Syria hammers opposition hub after UN vote

DNE
DNE
6 Min Read

DAMASCUS: Syrian forces unleashed their heaviest pounding of Homs in two weeks on Friday, activists said after the UN General Assembly overwhelmingly backed an Arab initiative calling on President Bashar Al-Assad to stand down.

Rockets crashed into Khaldiyeh and Bayyada, strongholds of resistance in the central protest hub, at the rate of four a minute, according to one opposition activist inside the beleaguered city.

"It’s the most violent in 14 days. It’s unbelievable – extreme violence the like of which we have never seen before, with an average of four rockets every minute," said Hadi Abdullah of the General Commission of the Syrian Revolution.

"There are thousands of people isolated in Homs… There are neighborhoods that we know nothing about. I myself do not know if my parents are okay. I have had no news from them for 14 days," he told AFP by phone.

Footage of the assault showed a tank firing on Homs, according to a video activists uploaded to YouTube.

Nine bodies of unidentified people were found on Friday morning in Homs, said the Syrian Observatory for Human Rights, which also reported the shelling was the most intense in a fortnight.

Two people died Friday in eastern Deir Ezzor province, one a young man gunned down by security forces manning a checkpoint and the other a soldier, said the Britain-based monitors.

The violence comes after the UN General Assembly on Thursday demanded an immediate halt to Syria’s brutal crackdown on dissent, which human rights groups say has cost more than 6,000 lives in the past 11 months.

In a strongly worded resolution adopted by a 137-12 vote, UN member states demanded Assad’s government stop attacking civilian demonstrators and start pulling troops back to barracks.

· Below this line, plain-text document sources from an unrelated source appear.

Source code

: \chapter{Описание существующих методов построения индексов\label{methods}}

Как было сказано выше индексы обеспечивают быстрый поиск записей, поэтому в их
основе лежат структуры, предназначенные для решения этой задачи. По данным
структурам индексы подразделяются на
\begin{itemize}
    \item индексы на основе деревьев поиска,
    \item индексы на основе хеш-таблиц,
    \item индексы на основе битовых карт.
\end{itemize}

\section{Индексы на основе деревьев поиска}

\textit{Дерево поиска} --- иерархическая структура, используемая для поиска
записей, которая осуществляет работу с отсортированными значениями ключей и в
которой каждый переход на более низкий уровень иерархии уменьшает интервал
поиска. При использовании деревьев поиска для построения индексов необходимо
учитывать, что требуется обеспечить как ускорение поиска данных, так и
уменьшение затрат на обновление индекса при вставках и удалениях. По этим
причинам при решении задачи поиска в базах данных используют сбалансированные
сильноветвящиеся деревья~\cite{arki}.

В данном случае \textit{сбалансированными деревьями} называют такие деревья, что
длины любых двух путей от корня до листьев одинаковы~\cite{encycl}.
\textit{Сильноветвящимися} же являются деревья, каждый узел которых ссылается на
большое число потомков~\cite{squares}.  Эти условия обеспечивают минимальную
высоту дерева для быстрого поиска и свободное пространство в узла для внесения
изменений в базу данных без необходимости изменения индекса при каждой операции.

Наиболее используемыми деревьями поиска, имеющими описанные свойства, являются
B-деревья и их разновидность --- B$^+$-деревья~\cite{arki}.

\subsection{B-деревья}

The resolution calls on Damascus "to stop all violence or reprisals immediately, in accordance with the League of Arab States initiative."

It was referring to a peace plan put forward by the pan-Arab bloc calling on Assad to hand power over to his deputy and for the formation of a unity government ahead of elections.

Russia, China and Iran opposed the non-binding resolution put forward by Arab states with Western support just days after Beijing and Moscow vetoed a similar resolution at the UN Security Council.

Such a strong vote in favor of the resolution adds to mounting pressure on Assad to curb a crackdown that left at least 41 people dead on Thursday as security forces bore down on focal points of dissent.

Egypt’s deputy UN ambassador, Osama Abdelkhalek, said the General Assembly had sent an "unambiguous message" to Damascus: "It is high time to listen to the voice of the people."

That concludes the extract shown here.